Created attachment 38807 [details] crash report for media/view-src-add-src media/video-source-add-src.html (and other media tests?) crashing intermittently As seen in bug 28827 (by the commit queue). Attaching crash log.
Created attachment 38808 [details] same crash, seen with compositing/geometry/clipping-foreground on 8/28 Here is another crash report (of the same crash) seen while trying to land bug 28709: compositing/geometry/clipping-foreground.html -> crashed
The first report of this I see locally is from 8/28, so I assume it is a recent regression.
Just had media/video-source-add-src.html timeout while trying to land bug 28808. I expect it's a similar issue.
The bots just saw this timeout too! http://build.webkit.org/results/Leopard%20Intel%20Release%20(Tests)/r47923%20(4574)/results.html
Hit this again when trying to land bug 28844. :( I think we should consider disabling this test as it seems most prone to crash.
Eric is back next week.
media/video-source-add-src.html -> timed out Saw the timeout again with bug 28776.
This could have the same root cause as bug 28624.
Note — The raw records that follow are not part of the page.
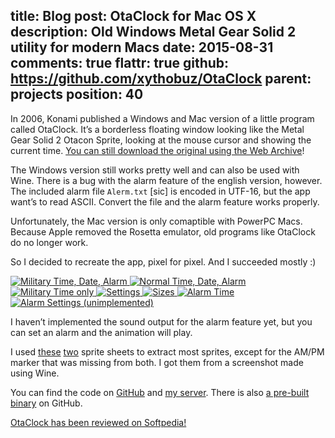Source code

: title: Blog
post: OtaClock for Mac OS X
description: Old Windows Metal Gear Solid 2 utility for modern Macs
date: 2015-08-31
comments: true
flattr: true
github: https://github.com/xythobuz/OtaClock
parent: projects
position: 40
---

In 2006, Konami published a Windows and Mac version of a little program called OtaClock. It’s a borderless floating window looking like the Metal Gear Solid 2 Otacon Sprite, looking at the mouse cursor and showing the current time. [You can still download the original using the Web Archive](https://web.archive.org/web/20150130201810/http://www.konami.jp/kojima_pro/english/dl/item_ota.html)!

The Windows version still works pretty well and can also be used with Wine. There is a bug with the alarm feature of the english version, however. The included alarm file `Alerm.txt` [sic] is encoded in UTF-16, but the app want’s to read ASCII. Convert the file and the alarm feature works properly.

Unfortunately, the Mac version is only comaptible with PowerPC Macs. Because Apple removed the Rosetta emulator, old programs like OtaClock do no longer work.

So I decided to recreate the app, pixel for pixel. And I succeeded mostly :)

<div class="lightgallery">
    <a href="img/otaclock1.png">
        <img src="img/otaclock1.png" alt="Military Time, Date, Alarm">
    </a>
    <a href="img/otaclock2.png">
        <img src="img/otaclock2.png" alt="Normal Time, Date, Alarm">
    </a>
    <a href="img/otaclock3.png">
        <img src="img/otaclock3.png" alt="Military Time only">
    </a>
    <a href="img/otaclock4.png">
        <img src="img/otaclock4.png" alt="Settings">
    </a>
    <a href="img/otaclock5.png">
        <img src="img/otaclock5.png" alt="Sizes">
    </a>
    <a href="img/otaclock6.png">
        <img src="img/otaclock6.png" alt="Alarm Time">
    </a>
    <a href="img/otaclock7.png">
        <img src="img/otaclock7.png" alt="Alarm Settings (unimplemented)">
    </a>
</div>

I haven’t implemented the sound output for the alarm feature yet, but you can set an alarm and the animation will play.

I used [these](http://www.spriters-resource.com/playstation_2/mgs2/sheet/6789/) [two](http://spritedatabase.net/file/455) sprite sheets to extract most sprites, except for the AM/PM marker that was missing from both. I got them from a screenshot made using Wine.

You can find the code on [GitHub](https://github.com/xythobuz/OtaClock) and [my server](http://xythobuz.de/git/otaclock). There is also [a pre-built binary](https://github.com/xythobuz/OtaClock/releases) on GitHub.

[OtaClock has been reviewed on Softpedia!](http://mac.softpedia.com/get/Wallpapers/OtaClock.shtml)

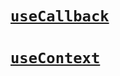 # [`useCallback`](https://react.dev/reference/react/useCallback)

# [`useContext`](https://react.dev/reference/react/useContext)
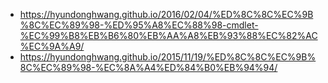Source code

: - https://hyundonghwang.github.io/2016/02/04/%ED%8C%8C%EC%9B%8C%EC%89%98-%ED%95%A8%EC%88%98-cmdlet-%EC%99%B8%EB%B6%80%EB%AA%A8%EB%93%88%EC%82%AC%EC%9A%A9/
- https://hyundonghwang.github.io/2015/11/19/%ED%8C%8C%EC%9B%8C%EC%89%98-%EC%8A%A4%ED%84%B0%EB%94%94/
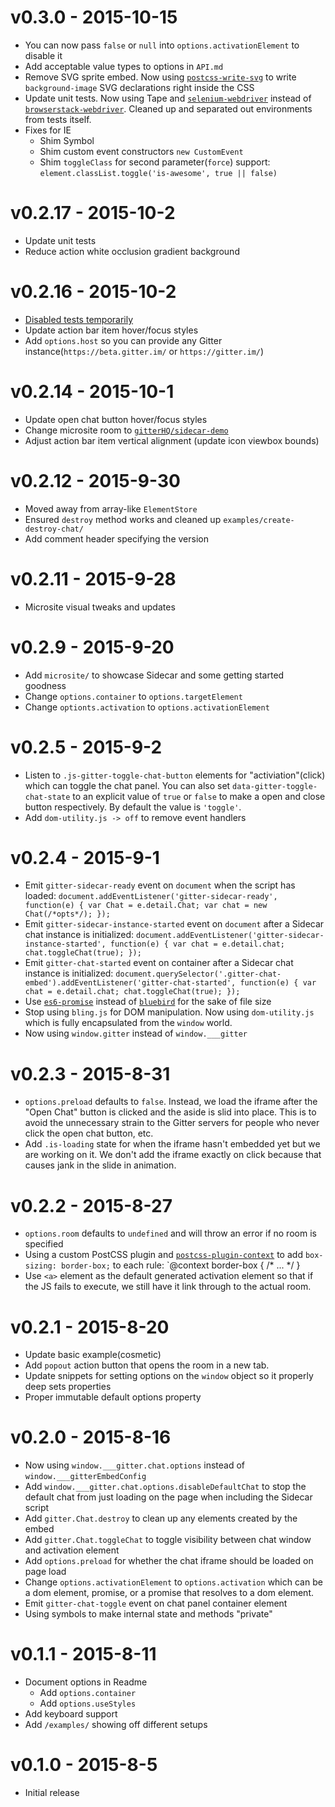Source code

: 
# v0.3.0 - 2015-10-15

 - You can now pass `false` or `null` into `options.activationElement` to disable it
 - Add acceptable value types to options in `API.md`
 - Remove SVG sprite embed. Now using [`postcss-write-svg`](https://github.com/jonathantneal/postcss-write-svg) to write `background-image` SVG declarations right inside the CSS
 - Update unit tests. Now using Tape and [`selenium-webdriver`](https://www.npmjs.com/package/selenium-webdriver) instead of [`browserstack-webdriver`](https://www.npmjs.com/package/browserstack-webdriver). Cleaned up and separated out environments from tests itself.
 - Fixes for IE
    - Shim Symbol
    - Shim custom event constructors `new CustomEvent`
    - Shim `toggleClass` for second parameter(`force`) support: `element.classList.toggle('is-awesome', true || false)`


# v0.2.17 - 2015-10-2

 - Update unit tests
 - Reduce action white occlusion gradient background

# v0.2.16 - 2015-10-2

 - [Disabled tests temporarily](https://github.com/gitterHQ/sidecar/commit/287f648348e1d31caca0dbc6246523feb8307982)
 - Update action bar item hover/focus styles
 - Add `options.host` so you can provide any Gitter instance(`https://beta.gitter.im/` or `https://gitter.im/`)

# v0.2.14 - 2015-10-1

 - Update open chat button hover/focus styles
 - Change microsite room to [`gitterHQ/sidecar-demo`](https://gitter.im/gitterHQ/sidecar-demo)
 - Adjust action bar item vertical alignment (update icon viewbox bounds)


# v0.2.12 - 2015-9-30

 - Moved away from array-like `ElementStore`
 - Ensured `destroy` method works and cleaned up `examples/create-destroy-chat/`
 - Add comment header specifying the version


# v0.2.11 - 2015-9-28

 - Microsite visual tweaks and updates


# v0.2.9 - 2015-9-20

 - Add `microsite/` to showcase Sidecar and some getting started goodness
 - Change `options.container` to `options.targetElement`
 - Change `optionts.activation` to `options.activationElement`


# v0.2.5 - 2015-9-2

 - Listen to `.js-gitter-toggle-chat-button` elements for "activiation"(click) which can toggle the chat panel. You can also set `data-gitter-toggle-chat-state` to an explicit value of `true` or `false` to make a open and close button respectively. By default the value is `'toggle'`.
 - Add `dom-utility.js -> off` to remove event handlers


# v0.2.4 - 2015-9-1

 - Emit `gitter-sidecar-ready` event on `document` when the script has loaded: `document.addEventListener('gitter-sidecar-ready', function(e) { var Chat = e.detail.Chat; var chat = new Chat(/*opts*/); });`
 - Emit `gitter-sidecar-instance-started` event on `document` after a Sidecar chat instance is initialized: `document.addEventListener('gitter-sidecar-instance-started', function(e) { var chat = e.detail.chat; chat.toggleChat(true); });`
 - Emit `gitter-chat-started` event on container after a Sidecar chat instance is initialized: `document.querySelector('.gitter-chat-embed').addEventListener('gitter-chat-started', function(e) { var chat = e.detail.chat; chat.toggleChat(true); });`
 - Use [`es6-promise`](https://www.npmjs.com/package/es6-promise) instead of [`bluebird`](https://github.com/petkaantonov/bluebird) for the sake of file size
 - Stop using `bling.js` for DOM manipulation. Now using `dom-utility.js` which is fully encapsulated from the `window` world.
 - Now using `window.gitter` instead of `window.___gitter`


# v0.2.3 - 2015-8-31

 - `options.preload` defaults to `false`. Instead, we load the iframe after the "Open Chat" button is clicked and the aside is slid into place. This is to avoid the unnecessary strain to the Gitter servers for people who never click the open chat button, etc.
 - Add `.is-loading` state for when the iframe hasn't embedded yet but we are working on it. We don't add the iframe exactly on click because that causes jank in the slide in animation.


# v0.2.2 - 2015-8-27

 - `options.room` defaults to `undefined` and will throw an error if no room is specified
 - Using a custom PostCSS plugin and [`postcss-plugin-context`](https://github.com/postcss/postcss-plugin-context) to add `box-sizing: border-box;` to each rule: `@context border-box { /* ... */ }
 - Use `<a>` element as the default generated activation element so that if the JS fails to execute, we still have it link through to the actual room.


# v0.2.1 - 2015-8-20

 - Update basic example(cosmetic)
 - Add `popout` action button that opens the room in a new tab.
 - Update snippets for setting options on the `window` object so it properly deep sets properties
 - Proper immutable default options property


# v0.2.0 - 2015-8-16

 - Now using `window.___gitter.chat.options` instead of `window.___gitterEmbedConfig`
 - Add `window.___gitter.chat.options.disableDefaultChat` to stop the default chat from just loading on the page when including the Sidecar script
 - Add `gitter.Chat.destroy` to clean up any elements created by the embed
 - Add `gitter.Chat.toggleChat` to toggle visibility between chat window and activation element
 - Add `options.preload` for whether the chat iframe should be loaded on page load
 - Change `options.activationElement` to `options.activation` which can be a dom element, promise, or a promise that resolves to a dom element.
 - Emit `gitter-chat-toggle` event on chat panel container element
 - Using symbols to make internal state and methods "private"

# v0.1.1 - 2015-8-11

 - Document options in Readme
 	 - Add `options.container`
 	 - Add `options.useStyles`
 - Add keyboard support
 - Add `/examples/` showing off different setups


# v0.1.0 - 2015-8-5

 - Initial release

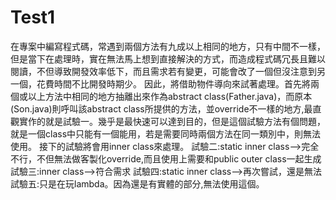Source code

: # Test1

在專案中編寫程式碼，常遇到兩個方法有九成以上相同的地方，只有中間不一樣，但是當下在處理時，實在無法馬上想到直接解決的方式，而造成程式碼冗長且難以閱讀，不但導致開發效率低下，而且需求若有變更，可能會改了一個但沒注意到另一個，花費時間不比開發時期少。
因此，將借助物件導向來試著處理。首先將兩個或以上方法中相同的地方抽離出來作為abstract class(Father.java)，而原本(Son.java)則呼叫該abstract class所提供的方法，並override不一樣的地方,最直觀實作的就是試驗一。幾乎是最快速可以達到目的，但是這個試驗方法有個問題，就是一個class中只能有一個能用，若是需要同時兩個方法在同一類別中，則無法使用。
接下的試驗將會用inner class來處理。
試驗二:static inner class-->完全不行，不但無法做客製化override,而且使用上需要和public outer class一起生成
試驗三:inner class-->符合需求
試驗四:static inner class-->再次嘗試，還是無法
試驗五:只是在玩lambda。因為還是有實體的部分,無法使用這個。
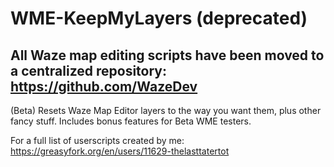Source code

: # WME-KeepMyLayers (deprecated)
All Waze map editing scripts have been moved to a centralized repository: https://github.com/WazeDev
---
(Beta) Resets Waze Map Editor layers to the way you want them, plus other fancy stuff. Includes bonus features for Beta WME testers.

For a full list of userscripts created by me: https://greasyfork.org/en/users/11629-thelasttatertot
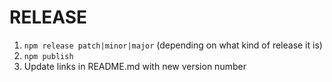 # RELEASE

1. `npm release patch|minor|major` (depending on what kind of release it is)
2. `npm publish`
3. Update links in README.md with new version number
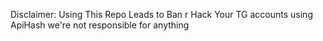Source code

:Disclaimer: Using This Repo Leads to Ban r Hack Your TG accounts using ApiHash we're not responsible for anything 
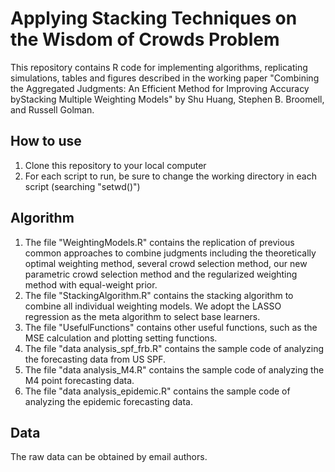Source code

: # Applying Stacking Techniques on the Wisdom of Crowds Problem

This repository contains R code for implementing algorithms, replicating simulations, tables and figures 
described in the working paper "Combining the Aggregated Judgments: An Efficient Method for Improving Accuracy byStacking Multiple Weighting Models" 
by Shu Huang, Stephen B. Broomell, and Russell Golman. 

## How to use
1. Clone this repository to your local computer
2. For each script to run, be sure to change the working directory in each script (searching "setwd()")

## Algorithm
1. The file "WeightingModels.R" contains the replication of previous common approaches to combine judgments including the theoretically optimal weighting method, several crowd selection method, our new parametric crowd selection method and the regularized weighting method with equal-weight prior. 
2. The file "StackingAlgorithm.R" contains the stacking algorithm to combine all individual weighting models. We adopt the LASSO regression as the meta algorithm to select base learners. 
3. The file "UsefulFunctions" contains other useful functions, such as the MSE calculation and plotting setting functions. 
4. The file "data analysis_spf_frb.R" contains the sample code of analyzing the forecasting data from US SPF. 
5. The file "data analysis_M4.R" contains the sample code of analyzing the M4 point forecasting data. 
6. The file "data analysis_epidemic.R" contains the sample code of analyzing the epidemic forecasting data.

## Data
The raw data can be obtained by email authors. 

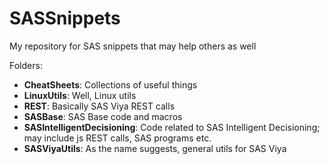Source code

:# SASSnippets

My repository for SAS snippets that may help others as well

Folders:
- __CheatSheets__: Collections of useful things
- __LinuxUtils__: Well, Linux utils
- __REST__: Basically SAS Viya REST calls
- __SASBase__: SAS Base code and macros
- __SASIntelligentDecisioning__: Code related to SAS Intelligent Decisioning; may include js REST calls, SAS programs etc.
- __SASViyaUtils__: As the name suggests, general utils for SAS Viya
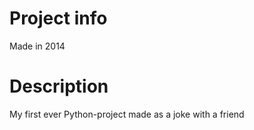 # Project info
Made in 2014

# Description
My first ever Python-project made as a joke with a friend
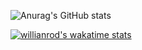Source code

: ![Anurag's GitHub stats](https://github-readme-stats.vercel.app/api?username=skilkis&theme=dark&show_icons=true&text_color=9F9F9F&title_color=9F9F9F&bg_color=00000000&layout=compact&hide_border=true)

[![willianrod's wakatime stats](https://github-readme-stats.vercel.app/api/wakatime?username=skilkis&theme=dark&title_color=9F9F9F&bg_color=00000000&layout=compact&hide_border=true)](https://wakatime.com/@skilkis)

<!--
**skilkis/skilkis** is a ✨ _special_ ✨ repository because its `README.md` (this file) appears on your GitHub profile.

Here are some ideas to get you started:

- 🔭 I’m currently working on ...
- 🌱 I’m currently learning ...
- 👯 I’m looking to collaborate on ...
- 🤔 I’m looking for help with ...
- 💬 Ask me about ...
- 📫 How to reach me: ...
- 😄 Pronouns: ...
- ⚡ Fun fact: ...
-->
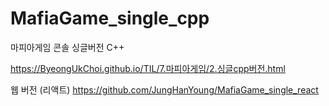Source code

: # MafiaGame_single_cpp
마피아게임 콘솔 싱글버전 C++

https://ByeongUkChoi.github.io/TIL/7.마피아게임/2.싱글cpp버전.html

웹 버전 (리액트)
https://github.com/JungHanYoung/MafiaGame_single_react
media/video-source-add-src.html has timed out the last 2 runs on the bots: http://build.webkit.org/results/Leopard%20Intel%20Release%20(Tests)/r47948%20(4600)/ http://build.webkit.org/results/Leopard%20Intel%20Release%20(Tests)/r47949%20(4601)/ Time to skip this test. :( The revision which "started" this recent bout of timeouts is unrelated: http://trac.webkit.org/changeset/47948
I will attach and then commit a patch which moves media/video-source-add-src.html to media/video-source-add-src.html-disabled to make the bots green. Eric can re-enable this test when he returns next week. :(
Why not just add it to the skipped list?
I could add it to all the skipped lists if you prefer. That seems like a larger change for little/no? gain. I'm comfortable with either solution.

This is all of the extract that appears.